PLEASE HELP ME IM LOST! WILL GIVE BRAINLIEST!!!! ABC has vertices A(0,6) B(4,6) C(1,3). Sketch a graph of ABC and use it to find the orthocenter of ABC. Then list the steps you took to find the orthocenter including any necessary points or slopes you had to derive.

the orthocenter is the point where the three altitudes meet.
sketch the graph and you will see that AB is a horizontal line, the altitude is a vertical line through the point (1,3), so the equation of this altitude is x=1

next, find another altitude. I'll use the altitude of BC.
the slope of BC is (6-3)/(4-1)=1, so the slope of the altitude, which is perpendicular to BC going through the point A (0,6), is -1, the equation of the altitude of BC is y=-x+6
the system of equation : x=1
                                       y=-x+6
has a solution (1, 5)
the solution is where the two lines meet, the meeting point is the orthocenter. 

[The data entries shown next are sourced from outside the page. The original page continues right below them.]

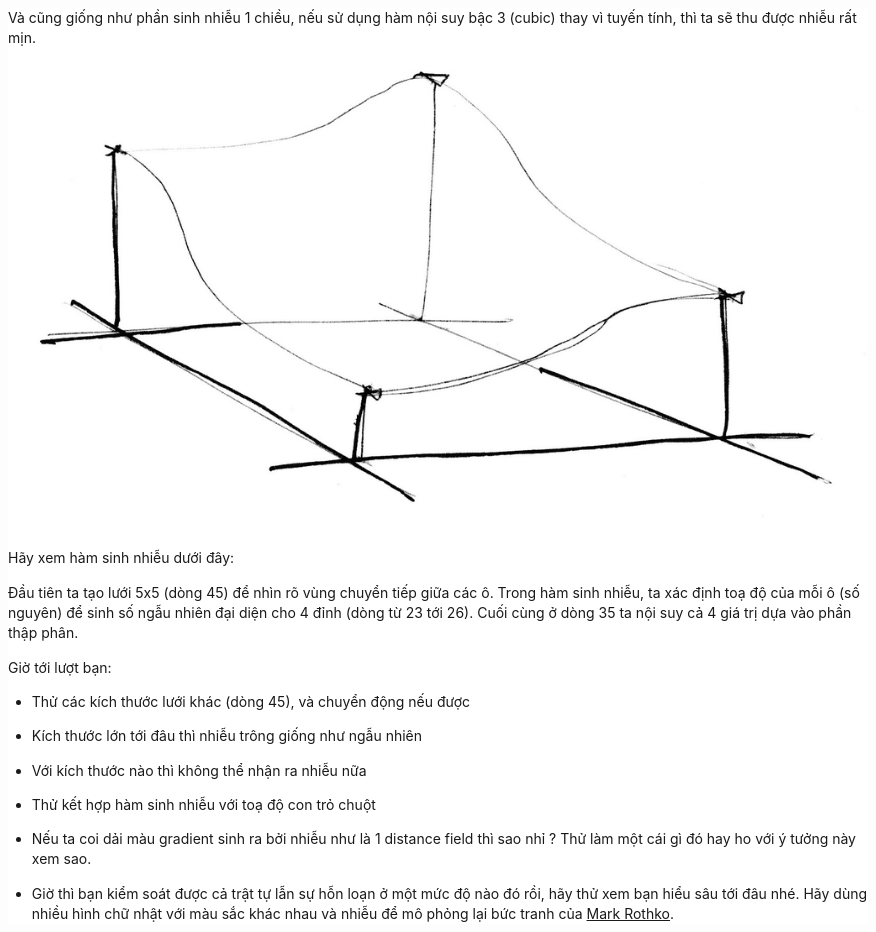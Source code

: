 Và cũng giống như phần sinh nhiễu 1 chiều, nếu sử dụng hàm nội suy bậc 3 (cubic) thay vì tuyến tính, thì ta sẽ thu được nhiễu rất mịn.

![](05.jpg)

Hãy xem hàm sinh nhiễu dưới đây:

<div class="codeAndCanvas" data="2d-noise.frag"></div>

Đầu tiên ta tạo lưới 5x5 (dòng 45) để nhìn rõ vùng chuyển tiếp giữa các ô. Trong hàm sinh nhiễu, ta xác định toạ độ của mỗi ô (số nguyên) để sinh số ngẫu nhiên đại diện cho 4 đỉnh (dòng từ 23 tới 26). Cuối cùng ở dòng 35 ta nội suy cả 4 giá trị dựa vào phần thập phân.

Giờ tới lượt bạn:

* Thử các kích thước lưới khác (dòng 45), và chuyển động nếu được

* Kích thước lớn tới đâu thì nhiễu trông giống như ngẫu nhiên

* Với kích thước nào thì không thể nhận ra nhiễu nữa

* Thử kết hợp hàm sinh nhiễu với toạ độ con trỏ chuột

* Nếu ta coi dải màu gradient sinh ra bởi nhiễu như là 1 distance field thì sao nhỉ ? Thử làm một cái gì đó hay ho với ý tưởng này xem sao.

* Giờ thì bạn kiểm soát được cả trật tự lẫn sự hỗn loạn ở một mức độ nào đó rồi, hãy thử xem bạn hiểu sâu tới đâu nhé. Hãy dùng nhiều hình chữ nhật với màu sắc khác nhau và nhiễu để mô phỏng lại bức tranh của [Mark Rothko](http://en.wikipedia.org/wiki/Mark_Rothko).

Double check by find the equation for other altitude:
slope of AC: (3-6)/(1-0)=-3
slope of altitude of AC: 1/3
equation of altitude of AC: y=(1/3)x+b
the altitude of AC goes through point B (4,6), so we can find out b by plug x=4, y=6 in the equation: 6=(1/3)*4+b, b=14/3
y=(1/3)x+14/3
Is (1,5) also a solution to this equation? Plug x=1 in the equation, we get y=5, so yes, (1,5) is a point on the third altitude.